▶ _EXTRACTED MATERIAL_
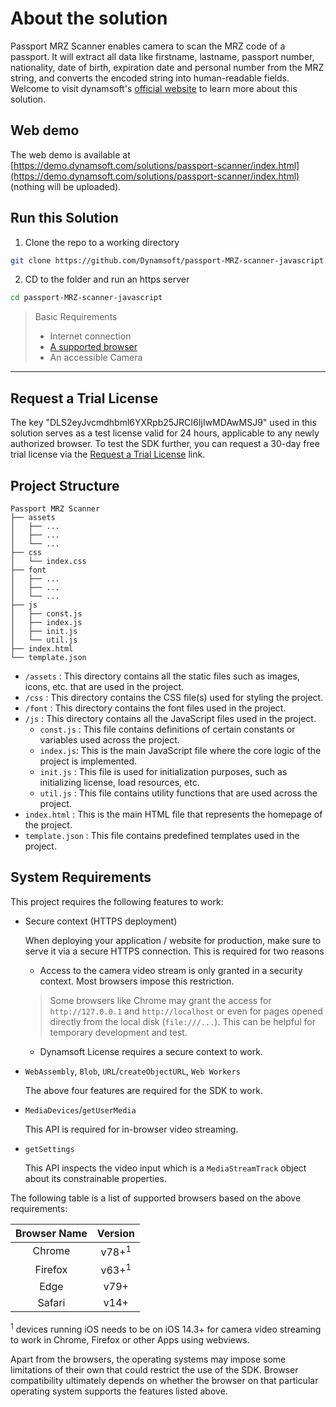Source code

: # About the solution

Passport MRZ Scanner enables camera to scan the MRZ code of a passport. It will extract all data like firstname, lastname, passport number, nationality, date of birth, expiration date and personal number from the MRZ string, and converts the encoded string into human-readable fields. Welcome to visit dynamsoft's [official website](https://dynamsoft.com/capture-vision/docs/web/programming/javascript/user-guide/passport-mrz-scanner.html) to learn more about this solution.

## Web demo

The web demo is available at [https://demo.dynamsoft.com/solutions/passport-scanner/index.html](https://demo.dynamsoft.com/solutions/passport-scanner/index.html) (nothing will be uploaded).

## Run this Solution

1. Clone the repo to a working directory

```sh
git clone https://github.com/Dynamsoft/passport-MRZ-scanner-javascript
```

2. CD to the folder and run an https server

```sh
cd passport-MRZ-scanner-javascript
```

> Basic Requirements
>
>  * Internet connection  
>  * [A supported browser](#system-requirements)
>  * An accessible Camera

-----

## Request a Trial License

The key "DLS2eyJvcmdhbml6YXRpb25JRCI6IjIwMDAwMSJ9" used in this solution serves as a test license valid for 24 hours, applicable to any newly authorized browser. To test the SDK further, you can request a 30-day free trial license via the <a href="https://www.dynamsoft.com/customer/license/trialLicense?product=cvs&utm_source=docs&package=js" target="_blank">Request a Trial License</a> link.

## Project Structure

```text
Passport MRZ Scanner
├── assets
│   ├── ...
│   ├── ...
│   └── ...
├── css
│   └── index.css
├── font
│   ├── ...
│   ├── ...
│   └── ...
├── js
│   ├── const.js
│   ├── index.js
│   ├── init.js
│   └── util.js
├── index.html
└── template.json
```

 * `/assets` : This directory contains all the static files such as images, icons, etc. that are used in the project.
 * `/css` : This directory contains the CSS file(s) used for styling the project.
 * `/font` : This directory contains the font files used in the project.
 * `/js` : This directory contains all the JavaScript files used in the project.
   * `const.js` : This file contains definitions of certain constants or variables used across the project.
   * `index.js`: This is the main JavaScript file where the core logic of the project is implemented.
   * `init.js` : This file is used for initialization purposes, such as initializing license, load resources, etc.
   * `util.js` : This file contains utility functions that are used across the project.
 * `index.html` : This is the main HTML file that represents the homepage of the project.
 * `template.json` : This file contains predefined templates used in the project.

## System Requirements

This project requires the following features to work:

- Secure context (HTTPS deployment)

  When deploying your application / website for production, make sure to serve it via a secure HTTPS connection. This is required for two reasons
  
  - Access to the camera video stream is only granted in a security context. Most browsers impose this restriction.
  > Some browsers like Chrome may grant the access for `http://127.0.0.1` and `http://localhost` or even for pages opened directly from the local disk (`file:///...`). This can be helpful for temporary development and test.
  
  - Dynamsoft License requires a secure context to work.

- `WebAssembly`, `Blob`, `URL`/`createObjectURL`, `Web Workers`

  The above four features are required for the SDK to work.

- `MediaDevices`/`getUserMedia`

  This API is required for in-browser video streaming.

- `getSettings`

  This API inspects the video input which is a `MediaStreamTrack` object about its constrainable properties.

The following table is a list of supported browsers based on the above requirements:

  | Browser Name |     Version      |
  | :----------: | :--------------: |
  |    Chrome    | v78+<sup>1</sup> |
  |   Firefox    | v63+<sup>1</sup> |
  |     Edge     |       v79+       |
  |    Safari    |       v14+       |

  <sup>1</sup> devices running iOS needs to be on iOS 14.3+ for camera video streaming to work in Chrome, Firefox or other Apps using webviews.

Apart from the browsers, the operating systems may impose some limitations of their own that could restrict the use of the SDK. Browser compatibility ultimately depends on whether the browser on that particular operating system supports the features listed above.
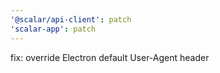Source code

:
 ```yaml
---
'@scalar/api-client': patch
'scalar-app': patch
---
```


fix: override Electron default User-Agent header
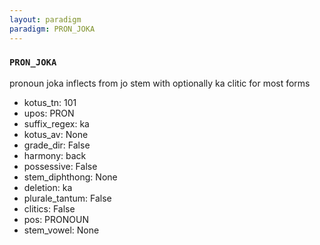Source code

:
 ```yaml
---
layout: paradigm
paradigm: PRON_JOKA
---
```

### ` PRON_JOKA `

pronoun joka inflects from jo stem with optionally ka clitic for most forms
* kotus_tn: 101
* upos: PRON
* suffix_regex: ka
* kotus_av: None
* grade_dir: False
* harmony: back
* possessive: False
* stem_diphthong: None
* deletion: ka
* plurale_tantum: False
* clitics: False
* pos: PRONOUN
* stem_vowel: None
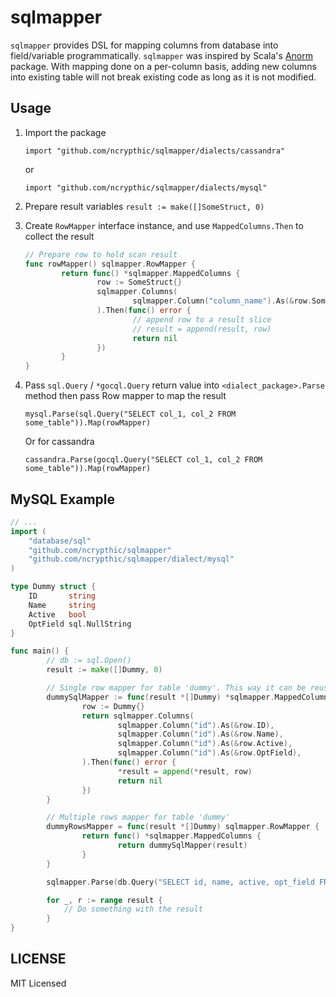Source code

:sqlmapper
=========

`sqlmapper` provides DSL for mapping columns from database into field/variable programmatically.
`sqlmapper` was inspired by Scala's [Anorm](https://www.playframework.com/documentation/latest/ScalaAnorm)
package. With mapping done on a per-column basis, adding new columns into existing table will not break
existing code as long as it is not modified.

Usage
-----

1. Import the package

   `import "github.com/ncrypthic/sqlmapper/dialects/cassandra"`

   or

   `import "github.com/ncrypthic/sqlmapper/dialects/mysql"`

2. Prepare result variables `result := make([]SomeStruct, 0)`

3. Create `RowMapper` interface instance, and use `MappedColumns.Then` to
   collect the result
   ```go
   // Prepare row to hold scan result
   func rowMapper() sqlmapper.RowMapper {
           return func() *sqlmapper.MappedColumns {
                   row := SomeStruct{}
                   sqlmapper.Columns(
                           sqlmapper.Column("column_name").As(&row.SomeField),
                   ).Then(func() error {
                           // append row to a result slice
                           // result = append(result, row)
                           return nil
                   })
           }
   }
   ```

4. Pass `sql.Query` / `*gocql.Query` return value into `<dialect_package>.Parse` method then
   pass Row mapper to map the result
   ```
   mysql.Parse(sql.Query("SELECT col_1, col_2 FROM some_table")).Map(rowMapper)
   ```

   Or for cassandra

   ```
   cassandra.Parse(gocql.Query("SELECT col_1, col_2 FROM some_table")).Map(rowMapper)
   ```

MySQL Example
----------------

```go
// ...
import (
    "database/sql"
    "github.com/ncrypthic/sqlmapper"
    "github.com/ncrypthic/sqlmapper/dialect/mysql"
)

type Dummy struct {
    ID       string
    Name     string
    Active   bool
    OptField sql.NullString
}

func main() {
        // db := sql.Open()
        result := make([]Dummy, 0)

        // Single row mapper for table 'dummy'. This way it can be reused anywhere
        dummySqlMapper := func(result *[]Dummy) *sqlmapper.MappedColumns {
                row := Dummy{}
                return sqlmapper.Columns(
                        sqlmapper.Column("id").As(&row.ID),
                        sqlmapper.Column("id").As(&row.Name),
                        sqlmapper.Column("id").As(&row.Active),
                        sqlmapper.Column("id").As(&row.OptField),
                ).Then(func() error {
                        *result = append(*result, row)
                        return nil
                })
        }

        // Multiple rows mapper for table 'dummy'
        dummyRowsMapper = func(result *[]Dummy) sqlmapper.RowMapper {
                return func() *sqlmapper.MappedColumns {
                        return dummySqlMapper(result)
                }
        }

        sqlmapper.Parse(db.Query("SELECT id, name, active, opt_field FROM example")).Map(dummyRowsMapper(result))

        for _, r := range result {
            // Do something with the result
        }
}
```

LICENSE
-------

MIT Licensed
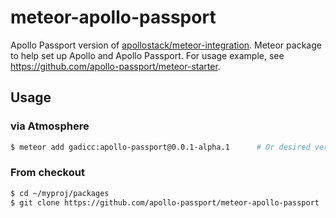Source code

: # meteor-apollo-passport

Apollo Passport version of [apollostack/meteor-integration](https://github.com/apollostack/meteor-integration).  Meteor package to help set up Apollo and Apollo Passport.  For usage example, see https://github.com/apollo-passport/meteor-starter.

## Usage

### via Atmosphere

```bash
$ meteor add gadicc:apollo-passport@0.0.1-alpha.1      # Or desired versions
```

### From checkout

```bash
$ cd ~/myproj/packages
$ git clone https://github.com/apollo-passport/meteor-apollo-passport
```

▶ _TASK TO COMPLETE_
Your answer should be each line from the preceding material in which the word "False" occurs.

▶ _YOUR RESPONSE_
* grade_dir: False
* possessive: False
* plurale_tantum: False
* clitics: False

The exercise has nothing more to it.